The Prime Minister’s Office did not respond to queries.

With elections scheduled in November and December 2018 for Chhattisgarh, Madhya Pradesh, Mizoram, Rajasthan and Telangana, the same deputy director Vijay Kumar, on October 22 2018, moved a proposal to his seniors for another special window to sell electoral bonds in November 2018, ahead of the assembly elections. This time, he did not say where the instructions came from, but made clear the purpose of these instructions.

His note made clear that the BJP-led Union government had decided to treat May 2018’s “special” but illegal window as a precedent to be followed.

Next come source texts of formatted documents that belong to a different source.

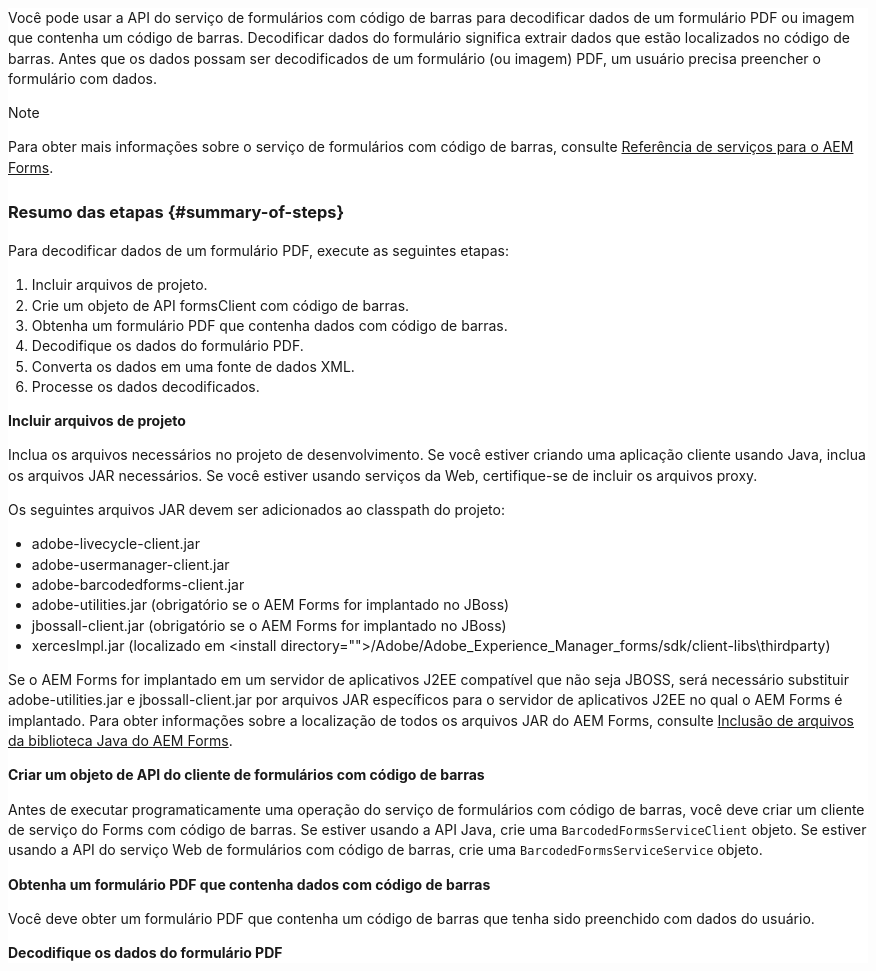 Você pode usar a API do serviço de formulários com código de barras para decodificar dados de um formulário PDF ou imagem que contenha um código de barras. Decodificar dados do formulário significa extrair dados que estão localizados no código de barras. Antes que os dados possam ser decodificados de um formulário (ou imagem) PDF, um usuário precisa preencher o formulário com dados.

>[!NOTE]
>
>Para obter mais informações sobre o serviço de formulários com código de barras, consulte [Referência de serviços para o AEM Forms](https://www.adobe.com/go/learn_aemforms_services_63).

### Resumo das etapas {#summary-of-steps}

Para decodificar dados de um formulário PDF, execute as seguintes etapas:

1. Incluir arquivos de projeto.
1. Crie um objeto de API formsClient com código de barras.
1. Obtenha um formulário PDF que contenha dados com código de barras.
1. Decodifique os dados do formulário PDF.
1. Converta os dados em uma fonte de dados XML.
1. Processe os dados decodificados.

**Incluir arquivos de projeto**

Inclua os arquivos necessários no projeto de desenvolvimento. Se você estiver criando uma aplicação cliente usando Java, inclua os arquivos JAR necessários. Se você estiver usando serviços da Web, certifique-se de incluir os arquivos proxy.

Os seguintes arquivos JAR devem ser adicionados ao classpath do projeto:

* adobe-livecycle-client.jar
* adobe-usermanager-client.jar
* adobe-barcodedforms-client.jar
* adobe-utilities.jar (obrigatório se o AEM Forms for implantado no JBoss)
* jbossall-client.jar (obrigatório se o AEM Forms for implantado no JBoss)
* xercesImpl.jar (localizado em &lt;install directory=&quot;&quot;>/Adobe/Adobe_Experience_Manager_forms/sdk/client-libs\thirdparty)

Se o AEM Forms for implantado em um servidor de aplicativos J2EE compatível que não seja JBOSS, será necessário substituir adobe-utilities.jar e jbossall-client.jar por arquivos JAR específicos para o servidor de aplicativos J2EE no qual o AEM Forms é implantado. Para obter informações sobre a localização de todos os arquivos JAR do AEM Forms, consulte [Inclusão de arquivos da biblioteca Java do AEM Forms](/help/forms/developing/invoking-aem-forms-using-java.md#including-aem-forms-java-library-files).

**Criar um objeto de API do cliente de formulários com código de barras**

Antes de executar programaticamente uma operação do serviço de formulários com código de barras, você deve criar um cliente de serviço do Forms com código de barras. Se estiver usando a API Java, crie uma `BarcodedFormsServiceClient` objeto. Se estiver usando a API do serviço Web de formulários com código de barras, crie uma `BarcodedFormsServiceService` objeto.

**Obtenha um formulário PDF que contenha dados com código de barras**

Você deve obter um formulário PDF que contenha um código de barras que tenha sido preenchido com dados do usuário.

**Decodifique os dados do formulário PDF**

To quote from Kumar’s October 22, 2018 note: “In view of the forthcoming State assembly elections in five states and as per the directions, additional 10-day special window for issuance of Electoral Bonds is proposed, on the analogy adopted at the previous occasion of issuance of electoral bonds through special window during May 1-10, 2018 by the government in view of state assembly elections in Karnataka with the approval of the finance minister.”

Both Garg and Jaitley signed off without hesitation. Rs 184 crore worth of electoral bonds were bought by donors from SBI in this phase, and given to political parties.

What was initially a one-off illegal breach of regulations in May 2018 under orders from Prime Minister Modi’s office had been institutionalised by his government as practice by the end of the year. By May 2019, more than Rs 6,000 crore worth of electoral bonds had been sold and secretly donated to political parties. If the first tranche of bonds sold offered any lessons, it is likely that the party in power, BJP, garnered most of the money.

(This is the third part of #MoneyPolitics, an exclusive #KhabarLive investigation into how the Modi government brought untraceable funds into Indian politics.)